One oddly specific detail I do recall is riding an old-fashioned streetcar–the kind that ran on tracks and connected to overhead cables. The last trolley in Milwaukee, where I grew up, stopped running before I turned nine. If I was riding at that age, I must have been with my mother. It’s hard to imagine her sending me alone. I was not an adventurous sort and even a familiar ride might have generated some concern on my part. We didn’t have cell phones from which to send anxious text messages and receive reassuring replies.

So perhaps she was with me and I can’t picture it. Nor can I swear to the time of year, although I feel it might have been early autumn.

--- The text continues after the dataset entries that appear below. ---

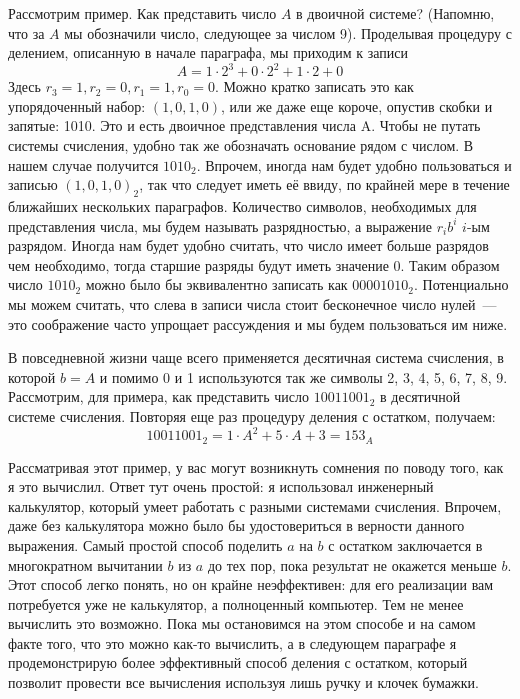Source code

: Рассмотрим пример. Как представить число $A$ в двоичной системе? (Напомню, что за $A$ мы обозначили число, следующее за числом 9). Проделывая процедуру с делением, описанную в начале параграфа, мы приходим к записи
$$A = 1\cdot 2^3 + 0\cdot 2^2 + 1\cdot 2 + 0$$
Здесь $r_3 = 1, r_2 = 0, r_1 = 1, r_0 = 0$. Можно кратко записать это как упорядоченный набор: $(1, 0, 1, 0)$, или же даже еще короче, опустив скобки и запятые: 1010. Это и есть двоичное представления числа A. Чтобы не путать системы счисления, удобно так же обозначать основание рядом с числом. В нашем случае получится $1010_2$. Впрочем, иногда нам будет удобно пользоваться и записью $(1, 0, 1, 0)_2$, так что следует иметь её ввиду, по крайней мере в течение ближайших нескольких параграфов. Количество символов, необходимых для представления числа, мы будем называть разрядностью, а выражение $r_ib^i$ $i$-ым разрядом. Иногда нам будет удобно считать, что число имеет больше разрядов чем необходимо, тогда старшие разряды будут иметь значение 0. Таким образом число $1010_2$ можно было бы эквивалентно записать как $00001010_2$. Потенциально мы можем считать, что слева в записи числа стоит бесконечное число нулей~--- это соображение часто упрощает рассуждения и мы будем пользоваться им ниже.

В повседневной жизни чаще всего применяется десятичная система счисления, в которой $b=A$ и помимо 0 и 1 используются так же символы 2, 3, 4, 5, 6, 7, 8, 9. Рассмотрим, для примера, как представить число $10011001_2$ в десятичной системе счисления. Повторяя еще раз процедуру деления с остатком, получаем:
$$10011001_2 = 1\cdot A^2 + 5\cdot A + 3 = 153_A$$

Рассматривая этот пример, у вас могут возникнуть сомнения по поводу того, как я это вычислил. Ответ тут очень простой: я использовал инженерный калькулятор, который умеет работать с разными системами счисления. Впрочем, даже без калькулятора можно было бы удостовериться в верности данного выражения. Самый простой способ поделить $a$ на $b$ с остатком заключается в многократном вычитании $b$ из $a$ до тех пор, пока результат не окажется меньше $b$. Этот способ легко понять, но он крайне неэффективен: для его реализации вам потребуется уже не калькулятор, а полноценный компьютер. Тем не менее вычислить это возможно. Пока мы остановимся на этом способе и на самом факте того, что это можно как-то вычислить, а в следующем параграфе я продемонстрирую более эффективный способ деления с остатком, который позволит провести все вычисления используя лишь ручку и клочек бумажки.

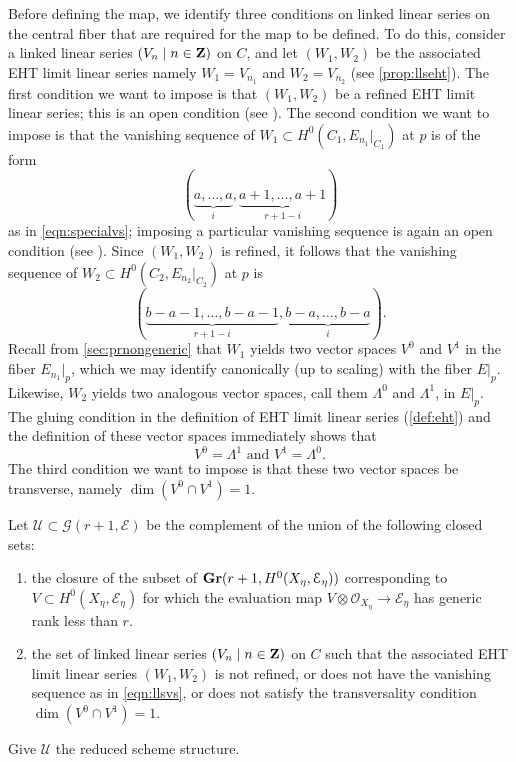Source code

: \documentclass[11pt,reqno]{amsart}
\theoremstyle{plain}
\theoremstyle{definition}
\theoremstyle{remark}
\numberwithin{equation}{section}
\renewcommand{\to}{{\longrightarrow}}
\numberwithin{equation}{section}
\renewcommand{\O}{\mathcal O}
\begin{document}
Before defining the map, we identify three conditions on linked linear series on the central fiber that are required for the map to be defined.
To do this, consider a linked linear series $(V_n \mid n \in {\bf Z})$ on $C$, and let $(W_1, W_2)$ be the associated EHT limit linear series namely $W_1 = V_{n_1}$ and $W_2 = V_{n_2}$ (see \autoref{prop:llseht}).
The first condition we want to impose is that $(W_1, W_2)$ be a refined EHT limit linear series; this is an open condition (see \cite[Proposition~4.1.5]{oss:14}).
The second condition we want to impose is that the vanishing sequence of $W_1 \subset H^0(C_1, E_{n_1}|_{C_1})$ at $p$ is of the form
\begin{equation}\label{eqn:llsvs}
  (\underbrace{a, \dots, a}_i, \underbrace{a+1, \dots, a+1}_{r+1-i})
\end{equation}
as in \eqref{eqn:specialvs}; imposing a particular vanishing sequence is again an open condition (see \cite[Proposition~4.2.5]{oss:14}).
Since $(W_1, W_2)$ is refined, it follows that the vanishing sequence of $W_2 \subset H^0(C_2, E_{n_2}|_{C_2})$ at $p$ is
\[ (\underbrace{b-a-1, \dots, b-a-1}_{r+1-i}, \underbrace{b-a, \dots, b-a}_{i}).\]
Recall from \autoref{sec:prnongeneric} that $W_1$ yields two vector spaces $V^0$ and $V^1$ in the fiber $E_{n_1}|_p$, which we may identify canonically (up to scaling) with the fiber $E|_p$.
Likewise, $W_2$ yields two analogous vector spaces, call them $\Lambda^0$ and $\Lambda^1$, in $E|_p$.
The gluing condition in the definition of EHT limit linear series (\autoref{def:eht}) and the definition of these vector spaces immediately shows that
\begin{equation}\label{eqn:vlambdaswitch}
  V^0 = \Lambda^1 \text{ and } V^1 = \Lambda^0.
\end{equation}
The third condition we want to impose is that these two vector spaces be transverse, namely $\dim (V^0 \cap V^1) = 1$.

Let $\mathcal U \subset {\mathcal G}(r+1, \mathcal E)$ be the complement of the union of the following closed sets:
\begin{enumerate}
\item the closure of the subset of ${\bf Gr}(r+1, H^0(X_\eta, \mathcal E_\eta))$ corresponding to $V \subset H^0(X_\eta, \mathcal E_\eta)$ for which the evaluation map $V\otimes\O_{X_\eta} \to \mathcal E_\eta$ has generic rank less than $r$.
\item the set of linked linear series $(V_n \mid n \in {\bf Z})$ on $C$ such that the associated EHT limit linear series $(W_1, W_2)$ is not refined, or does not have the vanishing sequence as in \eqref{eqn:llsvs}, or does not satisfy the transversality condition $\dim (V^0 \cap V^1) = 1$.
\end{enumerate}
Give $\mathcal U$ the reduced scheme structure.
\end{document}
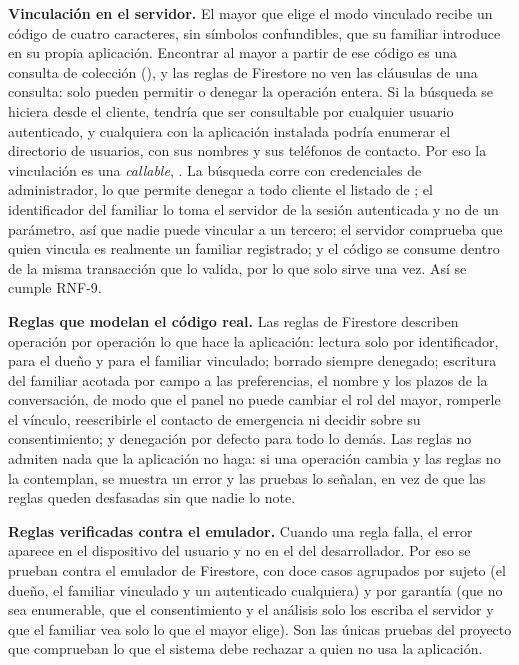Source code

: \textbf{Vinculación en el servidor.} El mayor que elige el modo vinculado recibe un código de cuatro caracteres, sin símbolos confundibles, que su familiar introduce en su propia aplicación. Encontrar al mayor a partir de ese código es una consulta de colección (), y las reglas de Firestore no ven las cláusulas de una consulta: solo pueden permitir o denegar la operación entera. Si la búsqueda se hiciera desde el cliente,  tendría que ser consultable por cualquier usuario autenticado, y cualquiera con la aplicación instalada podría enumerar el directorio de usuarios, con sus nombres y sus teléfonos de contacto. Por eso la vinculación es una \emph{callable}, . La búsqueda corre con credenciales de administrador, lo que permite denegar a todo cliente el listado de ; el identificador del familiar lo toma el servidor de la sesión autenticada y no de un parámetro, así que nadie puede vincular a un tercero; el servidor comprueba que quien vincula es realmente un familiar registrado; y el código se consume dentro de la misma transacción que lo valida, por lo que solo sirve una vez. Así se cumple RNF-9.

\textbf{Reglas que modelan el código real.} Las reglas de Firestore describen operación por operación lo que hace la aplicación: lectura solo por identificador, para el dueño y para el familiar vinculado; borrado siempre denegado; escritura del familiar acotada por campo a las preferencias, el nombre y los plazos de la conversación, de modo que el panel no puede cambiar el rol del mayor, romperle el vínculo, reescribirle el contacto de emergencia ni decidir sobre su consentimiento; y denegación por defecto para todo lo demás. Las reglas no admiten nada que la aplicación no haga: si una operación cambia y las reglas no la contemplan, se muestra un error y las pruebas lo señalan, en vez de que las reglas queden desfasadas sin que nadie lo note.

\textbf{Reglas verificadas contra el emulador.} Cuando una regla falla, el error aparece en el dispositivo del usuario y no en el del desarrollador. Por eso se prueban contra el emulador de Firestore, con doce casos agrupados por sujeto (el dueño, el familiar vinculado y un autenticado cualquiera) y por garantía (que  no sea enumerable, que el consentimiento y el análisis solo los escriba el servidor y que el familiar vea solo lo que el mayor elige). Son las únicas pruebas del proyecto que comprueban lo que el sistema debe rechazar a quien no usa la aplicación.

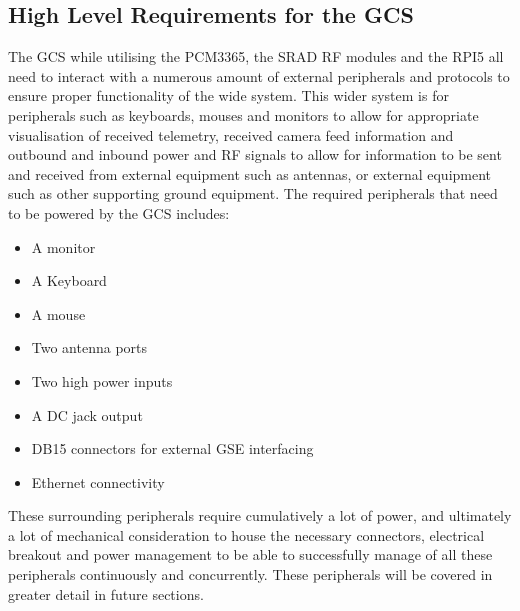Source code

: \subsection{High Level Requirements for the GCS}
The GCS while utilising the PCM3365, the SRAD RF modules and the RPI5 all need to interact with a numerous amount of external peripherals and protocols to ensure proper functionality of the wide system. This wider system is for peripherals such as keyboards, mouses and monitors to allow for appropriate visualisation of received telemetry, received camera feed information and outbound and inbound power and RF signals to allow for information to be sent and received from external equipment such as antennas, or external equipment such as other supporting ground equipment. The required peripherals that need to be powered by the GCS includes: 
\begin{itemize}
    \item A monitor 
    \item A Keyboard
    \item A mouse
    \item Two antenna ports
    \item Two high power inputs
    \item A DC jack output
    \item DB15 connectors for external GSE interfacing
    \item Ethernet connectivity
\end{itemize}
These surrounding peripherals require cumulatively a lot of power, and ultimately a lot of mechanical consideration to house  the necessary connectors, electrical breakout and power management to be able to successfully manage of all these peripherals continuously and concurrently. These peripherals will be covered in greater detail in future sections. 
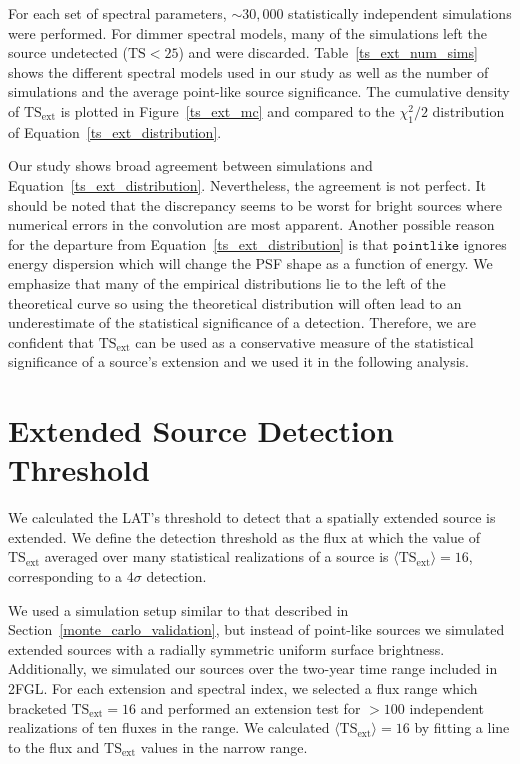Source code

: \documentclass[12pt,preprint]{aastex}
\newcommand{\tsext}{{\ensuremath{\text{TS}_{\text{ext}}}}\xspace}
\newcommand{\ts}{\text{TS}\xspace}
\newcommand{\pointlike}{\ensuremath{\mathtt{pointlike}}\xspace}
\begin{document}
For each set of spectral parameters, $\sim30,000$ statistically independent
simulations were performed. For dimmer spectral models, many of the
simulations left the source undetected ($\ts<25$)
and were discarded.  Table~\ref{ts_ext_num_sims}
shows the different spectral models used in our study as well as the
number of simulations and the average point-like source
significance.  The cumulative density of \tsext is plotted in
Figure~\ref{ts_ext_mc} and compared to the $\chi^2_1/2$ distribution of
Equation~\ref{ts_ext_distribution}.

Our study shows broad agreement between simulations and
Equation~\ref{ts_ext_distribution}. Nevertheless, the agreement is not
perfect.  It should be noted that the discrepancy seems to be worst for
bright sources where numerical errors in the convolution
are most apparent.  Another possible
reason for the departure from Equation~\ref{ts_ext_distribution} 
is that \pointlike ignores energy dispersion which will change the
PSF shape as a function of energy. We emphasize that many of
the empirical distributions lie to the left of the theoretical curve so
using the theoretical distribution will often lead to an underestimate of the
statistical significance of a detection. Therefore, we are confident that
\tsext can be used as a conservative measure of the statistical
significance of a source's extension and we used it in the following analysis.


\section{Extended Source Detection Threshold}
\label{extension_sensitivity}

We calculated the LAT's threshold to detect that a spatially extended
source is extended. We define the detection threshold as the flux at which the value
of $\tsext$ averaged over many statistical realizations of a source
is $\langle\tsext\rangle=16$, corresponding to a $4\sigma$ detection.

We used a simulation setup similar to that described in
Section~\ref{monte_carlo_validation}, but instead of point-like sources
we simulated extended sources with a radially symmetric uniform surface
brightness. Additionally, we simulated our sources over the two-year
time range included in 2FGL.  For each extension and spectral index,
we selected a flux range which bracketed $\tsext=16$ and performed an
extension test for $>100$ independent realizations of ten fluxes in
the range.  We calculated $\langle\tsext\rangle=16$ by fitting a line
to the flux and $\tsext$ values in the narrow range.
\end{document}

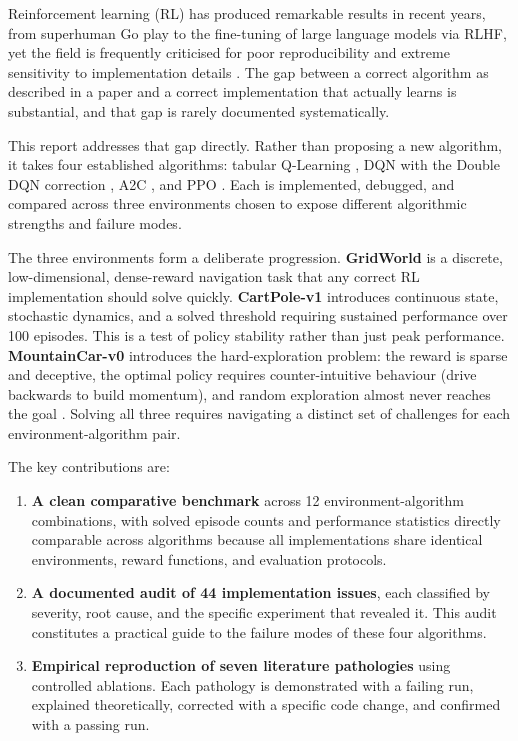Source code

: \documentclass[a4paper,12pt]{article}
\begin{document}
Reinforcement learning (RL) has produced remarkable results in recent years, from superhuman Go play \cite{silver2021reward} to the fine-tuning of large language models via RLHF, yet the field is frequently criticised for poor reproducibility and extreme sensitivity to implementation details \cite{henderson2018deep,engstrom2020implementation}. The gap between a correct algorithm as described in a paper and a correct implementation that actually learns is substantial, and that gap is rarely documented systematically.

This report addresses that gap directly. Rather than proposing a new algorithm, it takes four established algorithms: tabular Q-Learning \cite{watkins1992q}, DQN \cite{mnih2015human} with the Double DQN correction \cite{van2016deep}, A2C \cite{mnih2016asynchronous}, and PPO \cite{schulman2017proximal}. Each is implemented, debugged, and compared across three environments chosen to expose different algorithmic strengths and failure modes.

The three environments form a deliberate progression. \textbf{GridWorld} is a discrete, low-dimensional, dense-reward navigation task that any correct RL implementation should solve quickly. \textbf{CartPole-v1} introduces continuous state, stochastic dynamics, and a solved threshold requiring sustained performance over 100 episodes. This is a test of policy stability rather than just peak performance. \textbf{MountainCar-v0} introduces the hard-exploration problem: the reward is sparse and deceptive, the optimal policy requires counter-intuitive behaviour (drive backwards to build momentum), and random exploration almost never reaches the goal \cite{dann2022exploration}. Solving all three requires navigating a distinct set of challenges for each environment-algorithm pair.

The key contributions are:

\begin{enumerate}
  \item \textbf{A clean comparative benchmark} across 12 environment-algorithm combinations, with solved episode counts and performance statistics directly comparable across algorithms because all implementations share identical environments, reward functions, and evaluation protocols.

  \item \textbf{A documented audit of 44 implementation issues}, each classified by severity, root cause, and the specific experiment that revealed it. This audit constitutes a practical guide to the failure modes of these four algorithms.

  \item \textbf{Empirical reproduction of seven literature pathologies} using controlled ablations. Each pathology is demonstrated with a failing run, explained theoretically, corrected with a specific code change, and confirmed with a passing run.
\end{enumerate}
\end{document}
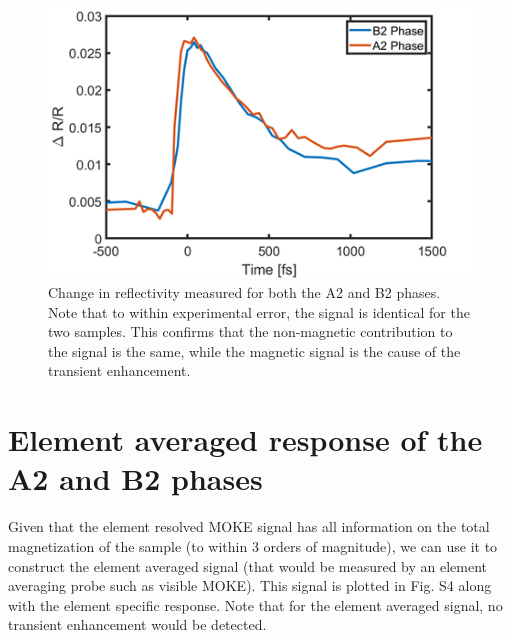 \begin{figure}[htbp]
	\begin{center}
		\includegraphics[width=150mm]{figs/ReflectivityHeusler}
	\end{center}
	\caption{Change in reflectivity measured for both the A2 and B2 phases. Note that to within experimental error, the signal is identical for the two samples. This confirms that the non-magnetic contribution to the signal is the same, while the magnetic signal is the cause of the transient enhancement.}
	\label{fig: ReflectivityHeusler}
\end{figure}

\section{Element averaged response of the A2 and B2 phases}
Given that the element resolved MOKE signal has all information on the total magnetization of the sample (to within 3 orders of magnitude), we can use it to construct the element averaged signal (that would be measured by an element averaging probe such as visible MOKE). This signal is plotted in Fig. S4 along with the element specific response. Note that for the element averaged signal, no transient enhancement would be detected.

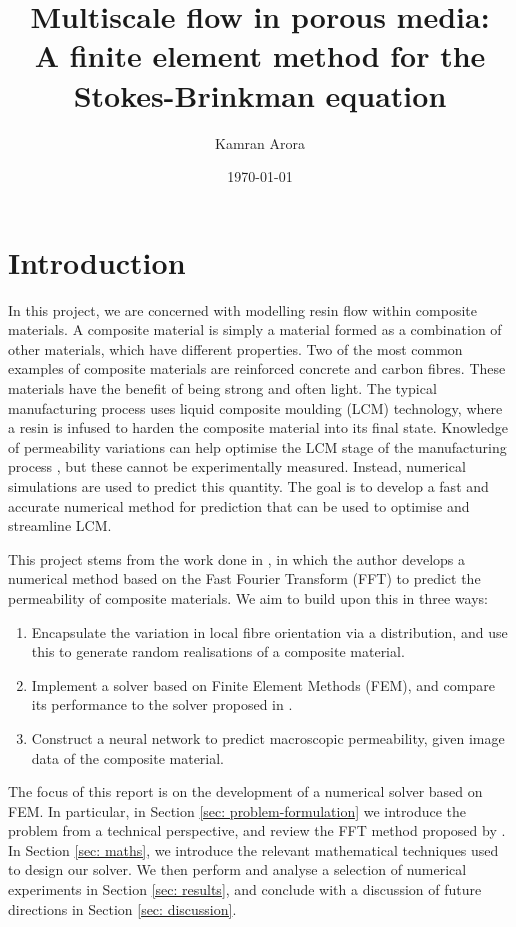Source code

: \documentclass[12pt]{article}
\title{Multiscale flow in porous media: \\
\large A finite element method for the Stokes-Brinkman equation}
\author{Kamran Arora}
\date{\today}
\theoremstyle{theorem}
\begin{document}
\maketitle
\tableofcontents
\newpage
\section{Introduction}\label{sec: intro}

In this project, we are concerned with modelling resin flow within composite materials. A composite material is simply a material formed as a combination of other materials, which have different properties. Two of the most common examples of composite materials are reinforced concrete and carbon fibres. These materials have the benefit of being strong and often light. The typical manufacturing process uses liquid composite moulding (LCM) technology, where a resin is infused to harden the composite material into its final state. Knowledge of permeability variations can help optimise the LCM stage of the manufacturing process \cite{bodaghi2019}, but these cannot be experimentally measured. Instead, numerical simulations are used to predict this quantity. The goal is to develop a fast and accurate numerical method for prediction that can be used to optimise and streamline LCM.

This project stems from the work done in \cite{chen2023}, in which the author develops a numerical method based on the Fast Fourier Transform (FFT) to predict the permeability of composite materials. We aim to build upon this in three ways:

\begin{enumerate}
    \item Encapsulate the variation in local fibre orientation via a distribution, and use this to generate random realisations of a composite material.
    \item Implement a solver based on Finite Element Methods (FEM), and compare its performance to the solver proposed in \cite{chen2023}.
    \item Construct a neural network to predict macroscopic permeability, given image data of the composite material.
\end{enumerate}

The focus of this report is on the development of a numerical solver based on FEM. In particular, in Section \ref{sec: problem-formulation} we introduce the problem from a technical perspective, and review the FFT method proposed by \cite{chen2023}. In Section \ref{sec: maths}, we introduce the relevant mathematical techniques used to design our solver. We then perform and analyse a selection of numerical experiments in Section \ref{sec: results}, and conclude with a discussion of future directions in Section \ref{sec: discussion}.
\end{document}
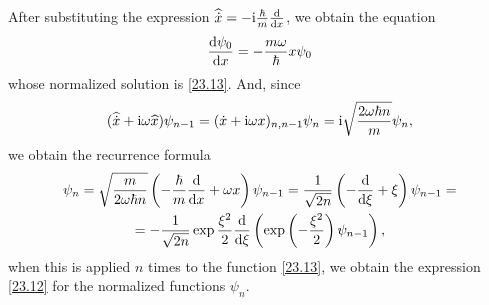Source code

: After substituting the expression $ \widehat{\dot{x}}=-\mathrm{i}\frac{\hbar}{m}\frac{\mathrm{d}}{\mathrm{d} x} $, we obtain the equation
\[ \frac{\mathrm{d} \psi_0}{\mathrm{d} x}=-\frac{m\omega}{\hbar}x\psi_0 \]
whose normalized solution is \eqref{23.13}. And, since
\[ (\widehat{\dot{x}}+\mathrm{i}\omega\widehat{x})\psi_{n-1}=(\dot{x}+\mathrm{i}\omega x)_{n,n-1}\psi_n=\mathrm{i}\sqrt{\frac{2\omega\hbar n}{m}}\psi_n, \]
we obtain the recurrence formula
\begin{multline*}
\psi_n=\sqrt{\frac{m}{2\omega\hbar n}}\left(-\frac{\hbar}{m}\frac{\mathrm{d}}{\mathrm{d} x}+\omega x \right)\psi_{n-1}=\frac{1}{\sqrt{2n}}\left(-\frac{\mathrm{d}}{\mathrm{d}\xi}+\xi \right)\psi_{n-1}=\\
=-\frac{1}{\sqrt{2n}}\exp\frac{\xi^2}{2}\frac{\mathrm{d}}{\mathrm{d}\xi}\left(\exp\left(-\frac{\xi^2}{2} \right)\psi_{n-1} \right),
\end{multline*}
when this is applied $ n $ times to the function \eqref{23.13}, we obtain the expression \eqref{23.12} for the normalized functions $\psi_n$.





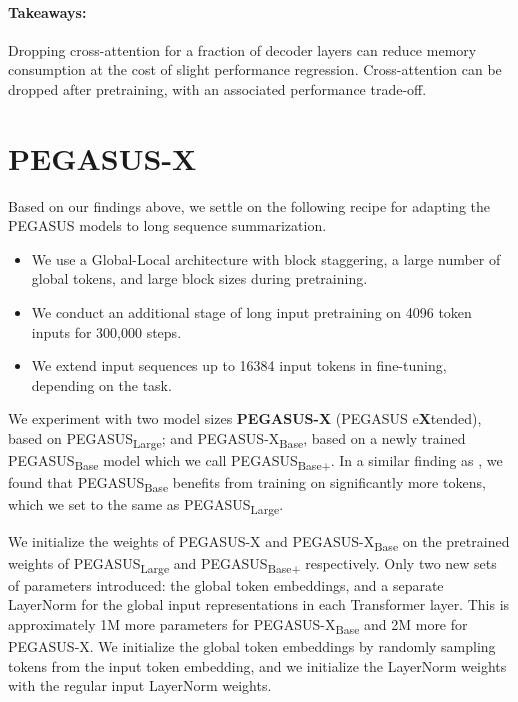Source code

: \documentclass[11pt]{article}
\newcommand{\largemodel}{PEGASUS-X}
\newcommand{\smallmodel}{{PEGASUS-X\textsubscript{Base}}}
\newcommand{\pegasuslarge}{PEGASUS\textsubscript{Large}}
\newcommand{\pegasusbase}{PEGASUS\textsubscript{Base}}
\newcommand{\pegasusbaseplus}{PEGASUS\textsubscript{Base+}}
\begin{document}
\paragraph{Takeaways:} Dropping cross-attention for a fraction of decoder layers can reduce memory consumption at the cost of slight performance regression. Cross-attention can be dropped after pretraining, with an associated performance trade-off.










\section{\largemodel{}}

Based on our findings above, we settle on the following recipe for adapting the PEGASUS models \citep{zhang2019pegasus} to long sequence summarization. 

\begin{itemize}
    \item We use a Global-Local architecture with block staggering, a large number of global tokens, and large block sizes during pretraining.
    \item We conduct an additional stage of long input pretraining on 4096 token inputs for 300,000 steps.
    \item We extend input sequences up to 16384 input tokens in fine-tuning, depending on the task.
\end{itemize}

We experiment with two model sizes \textbf{\largemodel{}} (PEGASUS e\textbf{X}tended), based on \pegasuslarge; and
\smallmodel{}, based on a newly trained \pegasusbase{} model which we call \pegasusbaseplus{}.
In a similar finding as \citet{chinchilla}, we found that \pegasusbase{}  benefits from training on significantly more tokens, which we set to the same as \pegasuslarge{}.

We initialize the weights of \largemodel{} and \smallmodel{} on the pretrained weights of \pegasuslarge{} and \pegasusbaseplus{} respectively.
Only two new sets of parameters introduced: the global token embeddings, and a separate LayerNorm for the global input representations in each Transformer layer.
This is approximately 1M more parameters for \smallmodel{} and 2M more for \largemodel{}.
We initialize the global token embeddings by randomly sampling tokens from the input token embedding, and we initialize the LayerNorm weights with the regular input LayerNorm weights.
\end{document}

What I do remember is looking out the window and noticing a woman in a turquoise dress. What used to be called a housecoat, with buttons (maybe gray) up the front. An everyday dress. She was substantially built, I think, not likely to be bothered by the stiff breeze off Lake Michigan. Permed hair, I think, maybe brown or blond. She was carrying something, a purse and maybe another bag. Just then, a stray gust kicked up her dress and revealed a black slip beneath.

Why do I remember this event after so many years? I’m not sure. I know that after a while, I made a point of pulling up the image of the woman in the turquoise dress with the black slip just to see if I could. It was like a game, a challenge I gave my brain to hold onto the picture. Not because what I noticed was so unusual or amazing, but because it was so ordinary.

That memory seems to be divorced from any emotional context. I’m amused at its persistent presence, but that’s about it. It doesn’t trigger in me a sense of pleasure or pain. The smell of baking bread, on the other hand, reminds me of my childhood. Not because my mother baked, mind you, but because downtown Milwaukee was home to a large Wonder Bread factory. Other sounds summon up snapshots of a ballgame, an afternoon sledding, a spring day. Those memories make me smile.

Remembering people is harder for me, especially those whose permanent absence is a constant ache. We’ve all received instruction in the throes of grief to “remember the happy times” or to “make new memories.” I haven’t been able to effectively manage either of those brain exercises, to tell the truth. The death of my sister is too recent, too raw, and too seared on my brain to spend much time fondly recalling our madcap road trips together. Touching that part of my life hurts as much as touching a hot stove.

I’m told this will pass.

As for making new memories, that’s also been a challenge. The pandemic has stalled my attempts to find comfort, let alone accumulate new experiences.

This too shall pass. At least I want to believe it will, and that someday I can welcome back old memories and welcome new ones.

In the meantime, I’ll place myself on that old streetcar and become, once again, an eight year old girl watching a woman in a turquoise dress walk down the street, her black slip peeking out from underneath her hem.